Despite not being talked about a lot, black slave owners were quite common in the South.

In fact, a huge percentage of the black slave owners in the U.S. were Mulattoes who in most cases were children of the slave masters.

They separated themselves from the other blacks while establishing a unique caste system based on their free status, wealth, and color. And to establish themselves as free men, they purchased slaves.

The black slave owners owned over 10,000 slaves alone in South Carolina, North Carolina, Virginia, Maryland, and Louisiana.

According to the census of 1790, 35.2% of the mulattoes in Charleston City owned slaves.

And by 1800, 1 in every 3 Mulattoes family owned slaves in Charleston City, but by 1850, the percentage had reduced to 42.3%.

Slave ownership was quite popular among the black plantation owners with the following wealthy blacks owning the highest number of slaves at some point in South and North Carolina:

1. John Carruthers Stanly

Stanly John was one of the richest free black men in the U.S. and the biggest slave owner in North Carolina.

He was the half-brother of John Stanly, a U.S. congressman, and the illegitimate son of John Wright Stanly.

Stanly was born a slave, but he used his family ties and intelligence to become a top developer, entrepreneur, and plantation owner.

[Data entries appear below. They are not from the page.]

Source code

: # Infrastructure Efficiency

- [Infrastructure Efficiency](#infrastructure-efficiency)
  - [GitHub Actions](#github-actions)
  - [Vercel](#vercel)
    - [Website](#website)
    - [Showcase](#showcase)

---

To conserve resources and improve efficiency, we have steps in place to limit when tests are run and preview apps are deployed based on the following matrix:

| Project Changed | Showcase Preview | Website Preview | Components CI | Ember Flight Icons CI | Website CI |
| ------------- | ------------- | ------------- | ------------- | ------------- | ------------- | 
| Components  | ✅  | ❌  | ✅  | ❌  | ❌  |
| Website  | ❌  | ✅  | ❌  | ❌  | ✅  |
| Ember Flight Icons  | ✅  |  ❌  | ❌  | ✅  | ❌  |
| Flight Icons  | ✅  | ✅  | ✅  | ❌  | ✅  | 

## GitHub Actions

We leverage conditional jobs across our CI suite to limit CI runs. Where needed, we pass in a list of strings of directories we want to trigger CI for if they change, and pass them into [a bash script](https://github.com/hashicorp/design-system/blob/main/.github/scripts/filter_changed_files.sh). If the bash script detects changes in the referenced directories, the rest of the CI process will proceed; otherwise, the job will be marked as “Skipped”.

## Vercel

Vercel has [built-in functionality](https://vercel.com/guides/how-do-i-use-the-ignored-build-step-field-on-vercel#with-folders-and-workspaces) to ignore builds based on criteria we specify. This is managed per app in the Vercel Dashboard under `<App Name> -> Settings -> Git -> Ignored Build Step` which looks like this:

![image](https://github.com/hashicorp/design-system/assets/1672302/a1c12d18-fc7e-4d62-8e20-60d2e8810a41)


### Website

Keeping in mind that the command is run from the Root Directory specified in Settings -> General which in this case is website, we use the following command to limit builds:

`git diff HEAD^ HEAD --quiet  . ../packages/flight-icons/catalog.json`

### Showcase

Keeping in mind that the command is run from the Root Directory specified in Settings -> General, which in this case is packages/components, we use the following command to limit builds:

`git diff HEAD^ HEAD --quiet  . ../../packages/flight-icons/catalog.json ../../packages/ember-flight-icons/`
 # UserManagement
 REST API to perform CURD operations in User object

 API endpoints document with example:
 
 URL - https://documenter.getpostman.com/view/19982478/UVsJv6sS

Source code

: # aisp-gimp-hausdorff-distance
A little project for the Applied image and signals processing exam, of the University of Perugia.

Stanly owned twice as many slaves as the 2nd black slave owners in the South.  

2. William Ellison Jr.

Ellison is a former slave who made a name for himself as a blacksmith and cotton gin maker in South Carolina.

He achieved success as one of the biggest slave owners before the U.S. Civil War.

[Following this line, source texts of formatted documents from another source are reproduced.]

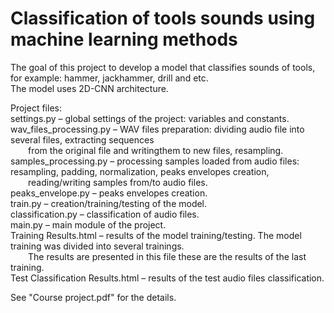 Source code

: # Classification of tools sounds using machine learning methods

The goal of this project to develop a model that classifies sounds of tools, for example: hammer, jackhammer, drill and etc.<br/>
The model uses 2D-CNN architecture.<br/>

Project files:<br/>
settings.py – global settings of the project: variables and constants.<br/>
wav_files_processing.py – WAV files preparation: dividing audio file into several files, extracting sequences<br/>
&emsp;&emsp;from the original file and writingthem to new files, resampling.<br/>
samples_processing.py – processing samples loaded from audio files: resampling, padding, normalization, peaks envelopes creation,<br/>
&emsp;&emsp;reading/writing samples from/to audio files.<br/>
peaks_envelope.py – peaks envelopes creation.<br/>
train.py – creation/training/testing of the model.<br/>
classification.py – classification of audio files.<br/>
main.py – main module of the project.<br/>
Training Results.html – results of the model training/testing. The model training was divided into several trainings.<br/>
&emsp;&emsp;The results are presented in this file these are the results of the last training.<br/>
Test Classification Results.html – results of the test audio files classification.<br/>

See "Course project.pdf" for the details.<br/>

Ellison Jr. had 63 slaves and over 360 hectares of land. William and his sons were the black slave owners in Sumner County, S.C. between 1830 and 1865.  

3. Richard Holloway Sr.

Holloway Sr. was one of the wealthiest colored slave owners in the 1790s and a black slave owner in South Carolina.

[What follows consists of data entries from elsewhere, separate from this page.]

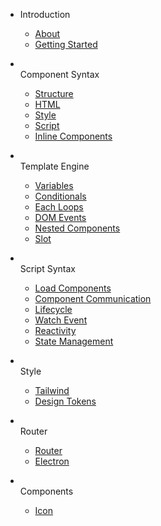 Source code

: - Introduction

  - [About](docs/)
  - [Getting Started](docs/getting-started.md)

- <br>Component Syntax

  - [Structure](docs/component-structure.md)
  - [HTML](docs/html.md)
  - [Style](docs/style.md)
  - [Script](docs/script.md)
  - [Inline Components](docs/inline-components.md)  

- <br>Template Engine

  - [Variables](docs/variables.md)
  - [Conditionals](docs/conditionals.md)
  - [Each Loops](docs/loops.md)
  - [DOM Events](docs/dom-events.md)
  - [Nested Components](docs/nested-components.md)
  - [Slot](docs/slot.md)

- <br>Script Syntax

  - [Load Components](docs/loadcomponent.md)
  - [Component Communication](docs/component-communication.md)
  - [Lifecycle](docs/lifecycle.md)
  - [Watch Event](docs/watch.md)
  - [Reactivity](docs/reactivity.md)
  - [State Management](docs/state.md)

- <br>Style
	- [Tailwind](docs/uno.md)
  - [Design Tokens](docs/design-tokens.md)

- <br>Router

  - [Router](docs/router.md)
  - [Electron](docs/electron.md)

- <br>Components
  - [Icon](docs/components/s-icon.md)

He bought Charles Benford and gave him his freedom, but he was known for mistreating other slaves.

Richard purchased a lady known as Sarah and her kids in 1834 for $575 and then sold them after 3 years for $945 after they had displeased him.

Even though he allowed some slaves to enjoy some form of freedom in his home, he still profited from the slave trade. Richard considered them an investment and made sure he made a profit from them.  

4. Richard Edward Dereef

Richard was a former slave belonging to a rich mixed family in South Carolina.

Despite his family being wealthy, Dereef was also discriminated against due to his race. But thanks to his Native American descent, he didn’t have to pay the Free Man’s Tax.

Dereef managed to gain his freedom and become a politician, and lumber trader and even owned 40 slaves.

Richard and his cousins convinced the court in 1823 that they were the descendants of the Native Americans and were exempted from paying the tax.

5. Antoine Dubuclet Jr.

Dubucet Jr. was the son of two free African Americans who owned Cedar Grove, a sugar plantation in Louisiana. He even became the first black person to become a treasurer in Louisiana.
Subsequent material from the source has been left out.